Pictures paired with source code:
****

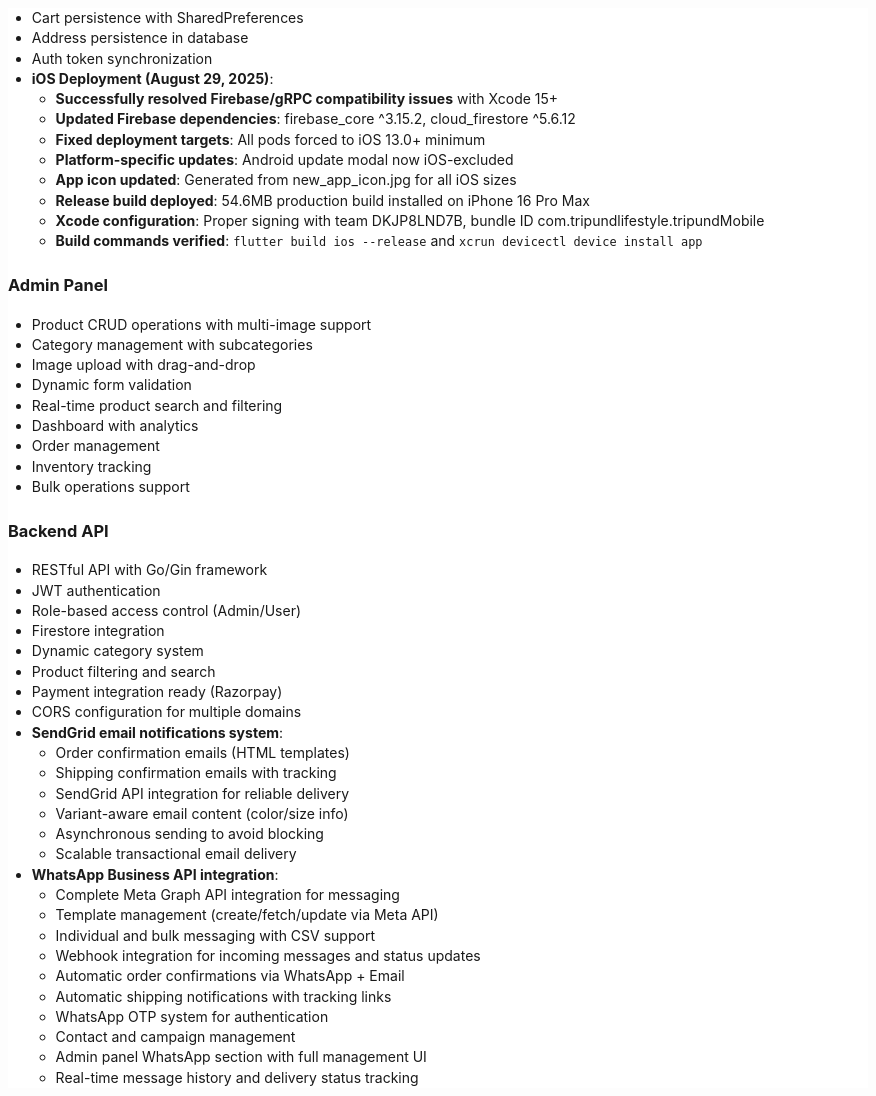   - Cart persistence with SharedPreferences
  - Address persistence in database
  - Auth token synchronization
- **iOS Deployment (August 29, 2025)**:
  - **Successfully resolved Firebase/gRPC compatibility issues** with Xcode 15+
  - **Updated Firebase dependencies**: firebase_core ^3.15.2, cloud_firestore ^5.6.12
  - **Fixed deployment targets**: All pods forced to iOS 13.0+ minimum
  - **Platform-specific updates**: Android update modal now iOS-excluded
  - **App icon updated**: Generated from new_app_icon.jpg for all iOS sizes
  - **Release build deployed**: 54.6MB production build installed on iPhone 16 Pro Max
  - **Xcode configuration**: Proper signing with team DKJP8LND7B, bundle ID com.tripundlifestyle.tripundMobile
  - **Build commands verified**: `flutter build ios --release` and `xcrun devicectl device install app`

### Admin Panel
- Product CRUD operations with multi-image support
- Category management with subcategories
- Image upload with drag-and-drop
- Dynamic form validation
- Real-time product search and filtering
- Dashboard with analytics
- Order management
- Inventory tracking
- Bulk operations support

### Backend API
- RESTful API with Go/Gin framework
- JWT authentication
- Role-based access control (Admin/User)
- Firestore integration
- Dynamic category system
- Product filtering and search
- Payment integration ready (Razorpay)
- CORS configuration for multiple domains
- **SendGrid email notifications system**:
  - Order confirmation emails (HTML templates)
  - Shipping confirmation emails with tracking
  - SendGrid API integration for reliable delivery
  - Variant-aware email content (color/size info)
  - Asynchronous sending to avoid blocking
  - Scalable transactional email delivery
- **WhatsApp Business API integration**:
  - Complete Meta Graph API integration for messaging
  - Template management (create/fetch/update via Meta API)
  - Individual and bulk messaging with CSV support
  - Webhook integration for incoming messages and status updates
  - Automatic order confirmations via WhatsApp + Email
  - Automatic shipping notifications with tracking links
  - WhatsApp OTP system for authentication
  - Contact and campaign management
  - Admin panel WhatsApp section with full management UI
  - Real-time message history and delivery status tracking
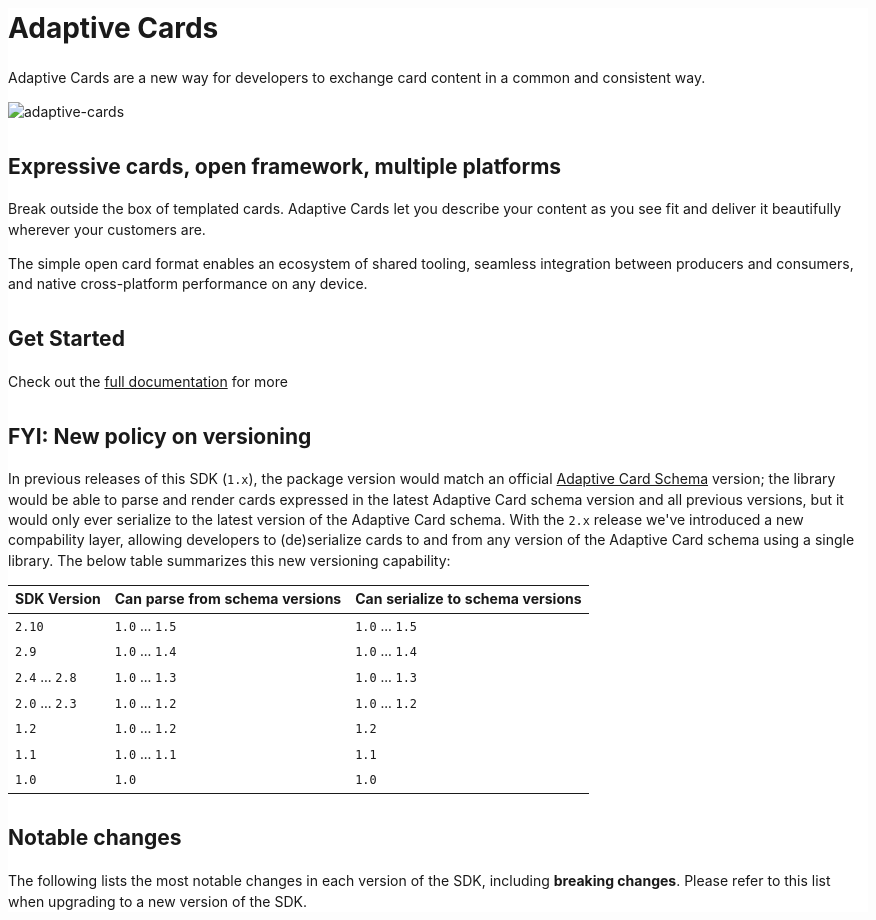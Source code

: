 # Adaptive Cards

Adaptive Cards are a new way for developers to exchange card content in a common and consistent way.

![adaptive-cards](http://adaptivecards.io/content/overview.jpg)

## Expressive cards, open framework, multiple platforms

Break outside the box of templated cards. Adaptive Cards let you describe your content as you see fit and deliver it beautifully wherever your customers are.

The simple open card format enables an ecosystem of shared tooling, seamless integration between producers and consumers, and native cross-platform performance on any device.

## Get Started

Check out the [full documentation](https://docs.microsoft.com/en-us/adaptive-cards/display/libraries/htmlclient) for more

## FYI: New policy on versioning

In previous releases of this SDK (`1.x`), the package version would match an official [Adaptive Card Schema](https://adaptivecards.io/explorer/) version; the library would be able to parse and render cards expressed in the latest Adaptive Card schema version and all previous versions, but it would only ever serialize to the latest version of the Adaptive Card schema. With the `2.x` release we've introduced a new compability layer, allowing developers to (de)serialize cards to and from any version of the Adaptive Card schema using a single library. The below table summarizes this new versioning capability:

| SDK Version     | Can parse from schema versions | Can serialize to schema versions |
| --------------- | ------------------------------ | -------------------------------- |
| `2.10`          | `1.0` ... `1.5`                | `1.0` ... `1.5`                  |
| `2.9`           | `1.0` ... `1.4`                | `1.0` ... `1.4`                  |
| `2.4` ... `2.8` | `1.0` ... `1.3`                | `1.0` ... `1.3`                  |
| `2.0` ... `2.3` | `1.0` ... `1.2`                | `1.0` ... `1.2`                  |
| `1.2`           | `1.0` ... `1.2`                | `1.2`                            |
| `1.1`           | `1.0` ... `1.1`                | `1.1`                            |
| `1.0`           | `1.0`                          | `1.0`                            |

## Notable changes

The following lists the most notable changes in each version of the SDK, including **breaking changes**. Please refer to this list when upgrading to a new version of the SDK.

****

WHAT THE TASK ASKS: Reproduce the lines above exactly, please, but not the pictures in them.

RESULT OF THE TASK:
   - Cart persistence with SharedPreferences
  - Address persistence in database
  - Auth token synchronization
- **iOS Deployment (August 29, 2025)**:
  - **Successfully resolved Firebase/gRPC compatibility issues** with Xcode 15+
  - **Updated Firebase dependencies**: firebase_core ^3.15.2, cloud_firestore ^5.6.12
  - **Fixed deployment targets**: All pods forced to iOS 13.0+ minimum
  - **Platform-specific updates**: Android update modal now iOS-excluded
  - **App icon updated**: Generated from new_app_icon.jpg for all iOS sizes
  - **Release build deployed**: 54.6MB production build installed on iPhone 16 Pro Max
  - **Xcode configuration**: Proper signing with team DKJP8LND7B, bundle ID com.tripundlifestyle.tripundMobile
  - **Build commands verified**: `flutter build ios --release` and `xcrun devicectl device install app`

### Admin Panel
- Product CRUD operations with multi-image support
- Category management with subcategories
- Image upload with drag-and-drop
- Dynamic form validation
- Real-time product search and filtering
- Dashboard with analytics
- Order management
- Inventory tracking
- Bulk operations support

### Backend API
- RESTful API with Go/Gin framework
- JWT authentication
- Role-based access control (Admin/User)
- Firestore integration
- Dynamic category system
- Product filtering and search
- Payment integration ready (Razorpay)
- CORS configuration for multiple domains
- **SendGrid email notifications system**:
  - Order confirmation emails (HTML templates)
  - Shipping confirmation emails with tracking
  - SendGrid API integration for reliable delivery
  - Variant-aware email content (color/size info)
  - Asynchronous sending to avoid blocking
  - Scalable transactional email delivery
- **WhatsApp Business API integration**:
  - Complete Meta Graph API integration for messaging
  - Template management (create/fetch/update via Meta API)
  - Individual and bulk messaging with CSV support
  - Webhook integration for incoming messages and status updates
  - Automatic order confirmations via WhatsApp + Email
  - Automatic shipping notifications with tracking links
  - WhatsApp OTP system for authentication
  - Contact and campaign management
  - Admin panel WhatsApp section with full management UI
  - Real-time message history and delivery status tracking
Source code

: # Adaptive Cards

Adaptive Cards are a new way for developers to exchange card content in a common and consistent way.

![adaptive-cards](http://adaptivecards.io/content/overview.jpg)

## Expressive cards, open framework, multiple platforms

Break outside the box of templated cards. Adaptive Cards let you describe your content as you see fit and deliver it beautifully wherever your customers are.

The simple open card format enables an ecosystem of shared tooling, seamless integration between producers and consumers, and native cross-platform performance on any device.

## Get Started

Check out the [full documentation](https://docs.microsoft.com/en-us/adaptive-cards/display/libraries/htmlclient) for more

## FYI: New policy on versioning

In previous releases of this SDK (`1.x`), the package version would match an official [Adaptive Card Schema](https://adaptivecards.io/explorer/) version; the library would be able to parse and render cards expressed in the latest Adaptive Card schema version and all previous versions, but it would only ever serialize to the latest version of the Adaptive Card schema. With the `2.x` release we've introduced a new compability layer, allowing developers to (de)serialize cards to and from any version of the Adaptive Card schema using a single library. The below table summarizes this new versioning capability:

| SDK Version     | Can parse from schema versions | Can serialize to schema versions |
| --------------- | ------------------------------ | -------------------------------- |
| `2.10`          | `1.0` ... `1.5`                | `1.0` ... `1.5`                  |
| `2.9`           | `1.0` ... `1.4`                | `1.0` ... `1.4`                  |
| `2.4` ... `2.8` | `1.0` ... `1.3`                | `1.0` ... `1.3`                  |
| `2.0` ... `2.3` | `1.0` ... `1.2`                | `1.0` ... `1.2`                  |
| `1.2`           | `1.0` ... `1.2`                | `1.2`                            |
| `1.1`           | `1.0` ... `1.1`                | `1.1`                            |
| `1.0`           | `1.0`                          | `1.0`                            |

## Notable changes

The following lists the most notable changes in each version of the SDK, including **breaking changes**. Please refer to this list when upgrading to a new version of the SDK.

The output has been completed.